Carmen Luz Beuchat Leiva (born 27 December 1941) is a Chilean artist, choreographer, and dancer recognized for her development of postmodern dance in the United States during the 1960s and 1970s.

Biography
Carmen Beuchat was born in Santiago, Chile in 1941. She began her career in classical and modern dance as a student of Yerka Luksic, at four years of age. She continued her studies at the Dance School of the University of Chile with professors such as , Joan Turner, and Sigurd Leeder.

In 1964 she formed Trío 65, the first Chilean independent dance company, with dancers Gaby Concha and Rosa Celis. Towards the end of the same decade, she migrated to the United States, actively participating in the New York art scene. A founding member of the collective The Natural History of the American Dancer, Carmen Beuchat developed a link between her visual and choreographic work with a strong emphasis on spatial composition, incorporating the use of mobile structures in her choreography, presenting her work in spaces such as the 112 Greene St. Gallery, Whitney Museum, The Kitchen, Judson Church, Everson Museum of Art, and the Bronx Museum, among many others.

During her life, Carmen Beuchat has collaborated with artists such as Juan Downey, Gordon Matta-Clark, Richard Nonas, and Enrique Castro-Cid. She was an assistant to Robert Rauschenberg, danced in the first company of Trisha Brown, and in Kei Takei's Moving Earth Dance Company. She participated in projects with Jaime and Alfonso Barrios and photographer Marcelo Montealegre.

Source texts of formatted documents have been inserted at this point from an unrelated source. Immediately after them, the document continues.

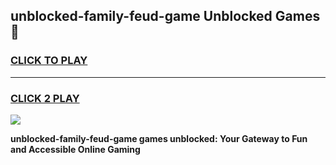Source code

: 
## unblocked-family-feud-game Unblocked Games👋
<h3>
<a href="https://news.freeplayer.one?title=unblocked-family-feud-game&ref=16F">CLICK TO PLAY</a></h3>
<hr>

<h3>
<a href="https://news.freeplayer.one?title=unblocked-family-feud-game&ref=16F">CLICK 2 PLAY</a>
  
</h3>

<a href="https://news.freeplayer.one?title=unblocked-family-feud-game&ref=16F/"><img src="https://clearcache.store/games.png"></a>


**unblocked-family-feud-game games unblocked: Your Gateway to Fun and Accessible Online Gaming**
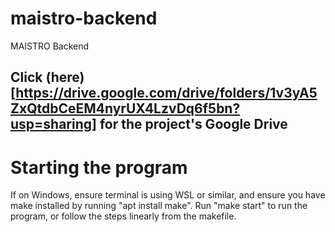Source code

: # maistro-backend

MAISTRO Backend

## Click (here)[https://drive.google.com/drive/folders/1v3yA5ZxQtdbCeEM4nyrUX4LzvDq6f5bn?usp=sharing] for the project's Google Drive

# Starting the program

If on Windows, ensure terminal is using WSL or similar, and ensure you have make installed by running "apt install make".
Run "make start" to run the program, or follow the steps linearly from the makefile.
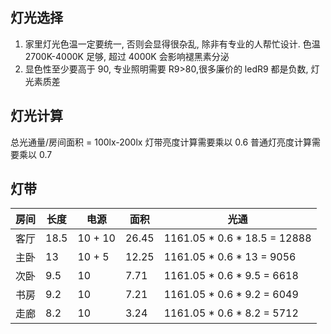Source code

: ## 灯光选择

1. 家里灯光色温一定要统一, 否则会显得很杂乱, 除非有专业的人帮忙设计. 色温 2700K-4000K 足够, 超过 4000K 会影响褪黑素分泌
2. 显色性至少要高于 90, 专业照明需要 R9>80,很多廉价的 ledR9 都是负数, 灯光素质差

## 灯光计算

总光通量/房间面积 = 100lx-200lx
灯带亮度计算需要乘以 0.6
普通灯亮度计算需要乘以 0.7

## 灯带

| 房间 | 长度 | 电源    | 面积  | 光通                           |
| ---- | ---- | ------- | ----- | ------------------------------ |
| 客厅 | 18.5 | 10 + 10 | 26.45 | 1161.05 \* 0.6 \* 18.5 = 12888 |
| 主卧 | 13   | 10 + 5  | 12.25 | 1161.05 \* 0.6 \* 13 = 9056    |
| 次卧 | 9.5  | 10      | 7.71  | 1161.05 \* 0.6 \* 9.5 = 6618   |
| 书房 | 9.2  | 10      | 7.21  | 1161.05 \* 0.6 \* 9.2 = 6049   |
| 走廊 | 8.2  | 10      | 3.24  | 1161.05 \* 0.6 \* 8.2 = 5712   |
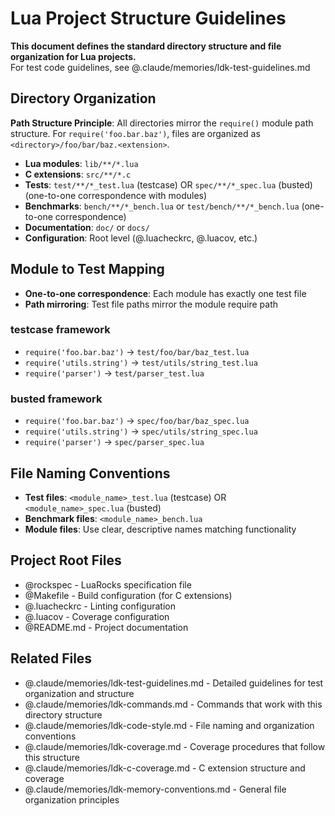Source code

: # Lua Project Structure Guidelines

**This document defines the standard directory structure and file organization for Lua projects.**  
For test code guidelines, see @.claude/memories/ldk-test-guidelines.md

## Directory Organization

**Path Structure Principle**: All directories mirror the `require()` module path structure. For `require('foo.bar.baz')`, files are organized as `<directory>/foo/bar/baz.<extension>`.

- **Lua modules**: `lib/**/*.lua`
- **C extensions**: `src/**/*.c`
- **Tests**: `test/**/*_test.lua` (testcase) OR `spec/**/*_spec.lua` (busted) (one-to-one correspondence with modules)
- **Benchmarks**: `bench/**/*_bench.lua` or `test/bench/**/*_bench.lua` (one-to-one correspondence)
- **Documentation**: `doc/` or `docs/`
- **Configuration**: Root level (@.luacheckrc, @.luacov, etc.)

## Module to Test Mapping
- **One-to-one correspondence**: Each module has exactly one test file
- **Path mirroring**: Test file paths mirror the module require path

### testcase framework
- `require('foo.bar.baz')` → `test/foo/bar/baz_test.lua`
- `require('utils.string')` → `test/utils/string_test.lua`  
- `require('parser')` → `test/parser_test.lua`

### busted framework  
- `require('foo.bar.baz')` → `spec/foo/bar/baz_spec.lua`
- `require('utils.string')` → `spec/utils/string_spec.lua`
- `require('parser')` → `spec/parser_spec.lua`

## File Naming Conventions
- **Test files**: `<module_name>_test.lua` (testcase) OR `<module_name>_spec.lua` (busted)
- **Benchmark files**: `<module_name>_bench.lua`
- **Module files**: Use clear, descriptive names matching functionality

## Project Root Files
- @rockspec - LuaRocks specification file
- @Makefile - Build configuration (for C extensions)
- @.luacheckrc - Linting configuration
- @.luacov - Coverage configuration
- @README.md - Project documentation

## Related Files
- @.claude/memories/ldk-test-guidelines.md - Detailed guidelines for test organization and structure
- @.claude/memories/ldk-commands.md - Commands that work with this directory structure
- @.claude/memories/ldk-code-style.md - File naming and organization conventions
- @.claude/memories/ldk-coverage.md - Coverage procedures that follow this structure
- @.claude/memories/ldk-c-coverage.md - C extension structure and coverage
- @.claude/memories/ldk-memory-conventions.md - General file organization principles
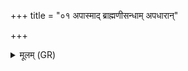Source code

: +++
title = "०१ अपास्माद् ब्राह्मणीसन्धाम् अपधारान्"

+++
<details><summary>मूलम् (GR)</summary>

अपास्माद् ब्राह्मणीसन्धाम्  
अपधारान् नि दध्मसि ।  
इन्द्राग्नी नः सवेदसाव्  
अर्णवाद् अधि मुञ्चताम् ॥
</details>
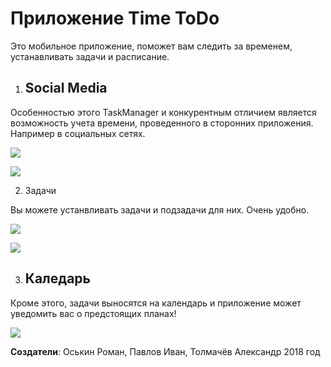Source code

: # Приложение Time ToDo

Это мобильное приложение, поможет вам следить за временем, устанавливать задачи и расписание. 

1. ## Social Media
Особенностью этого TaskManager и конкурентным отличием является возможность учета времени, проведенного в сторонних приложения. Например в социальных сетях. 

![](images/screen2.jpg)


![](images/screen15.jpg)


2. Задачи

Вы можете устанвливать задачи и подзадачи для них. Очень удобно.

![](images/screen3.jpg)


![](images/screen5.jpg)

3. ## Каледарь

Кроме этого, задачи выносятся на календарь и приложение может уведомить вас о предстоящих планах! 

![](images/screen4.jpg)



**Создатели**: Оськин Роман, Павлов Иван, Толмачёв Александр 2018 год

In Chile she is recognized as the originator of contact improvisation and other postmodern dance techniques. In the midst of the military dictatorship, during her trips to Chile in 1977 and 1985, she conducted dance workshops promoting an aesthetic transformation in the local scene, promoting a philosophy of democratization around the body in movement.

In the 1990s she settled in Chile, serving as director of the Dance School of University ARCIS, and generating a series of creative and educational projects in Santiago and Valparaíso.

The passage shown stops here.